Stored data entries
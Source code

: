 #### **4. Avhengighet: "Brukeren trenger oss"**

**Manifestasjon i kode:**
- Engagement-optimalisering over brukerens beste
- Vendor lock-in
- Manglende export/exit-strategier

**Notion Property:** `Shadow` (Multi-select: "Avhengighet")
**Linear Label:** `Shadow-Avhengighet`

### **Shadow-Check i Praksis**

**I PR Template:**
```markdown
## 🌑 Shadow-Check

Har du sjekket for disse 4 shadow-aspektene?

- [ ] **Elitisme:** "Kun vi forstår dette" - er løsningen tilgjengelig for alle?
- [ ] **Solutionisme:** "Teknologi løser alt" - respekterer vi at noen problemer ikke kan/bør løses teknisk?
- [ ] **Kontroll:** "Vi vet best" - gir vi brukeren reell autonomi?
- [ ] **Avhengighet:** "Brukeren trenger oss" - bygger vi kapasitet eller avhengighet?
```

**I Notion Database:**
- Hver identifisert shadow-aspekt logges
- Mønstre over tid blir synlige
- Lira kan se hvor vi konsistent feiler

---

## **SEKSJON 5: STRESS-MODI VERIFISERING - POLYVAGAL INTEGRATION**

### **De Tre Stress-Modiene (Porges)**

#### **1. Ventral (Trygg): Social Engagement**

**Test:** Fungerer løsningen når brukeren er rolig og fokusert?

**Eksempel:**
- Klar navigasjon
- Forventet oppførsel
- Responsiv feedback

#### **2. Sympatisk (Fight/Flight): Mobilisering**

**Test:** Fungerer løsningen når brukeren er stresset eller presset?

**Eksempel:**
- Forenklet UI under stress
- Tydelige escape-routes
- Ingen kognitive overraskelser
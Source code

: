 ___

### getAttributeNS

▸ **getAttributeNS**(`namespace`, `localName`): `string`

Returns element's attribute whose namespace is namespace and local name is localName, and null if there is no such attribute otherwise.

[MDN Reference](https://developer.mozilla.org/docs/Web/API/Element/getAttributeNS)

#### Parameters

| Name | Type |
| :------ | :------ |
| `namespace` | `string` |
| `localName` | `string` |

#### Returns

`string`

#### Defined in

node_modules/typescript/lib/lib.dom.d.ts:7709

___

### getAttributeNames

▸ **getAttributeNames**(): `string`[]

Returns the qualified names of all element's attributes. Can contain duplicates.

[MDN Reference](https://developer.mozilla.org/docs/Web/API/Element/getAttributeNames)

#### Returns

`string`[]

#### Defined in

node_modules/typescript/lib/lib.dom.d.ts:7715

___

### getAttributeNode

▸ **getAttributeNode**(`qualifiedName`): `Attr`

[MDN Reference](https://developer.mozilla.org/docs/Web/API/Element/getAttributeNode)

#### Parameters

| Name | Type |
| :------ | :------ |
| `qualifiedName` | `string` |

What to do
If the word "Test" is on a line above, return that line.

Written response
**Test:** Fungerer løsningen når brukeren er rolig og fokusert?
**Test:** Fungerer løsningen når brukeren er stresset eller presset?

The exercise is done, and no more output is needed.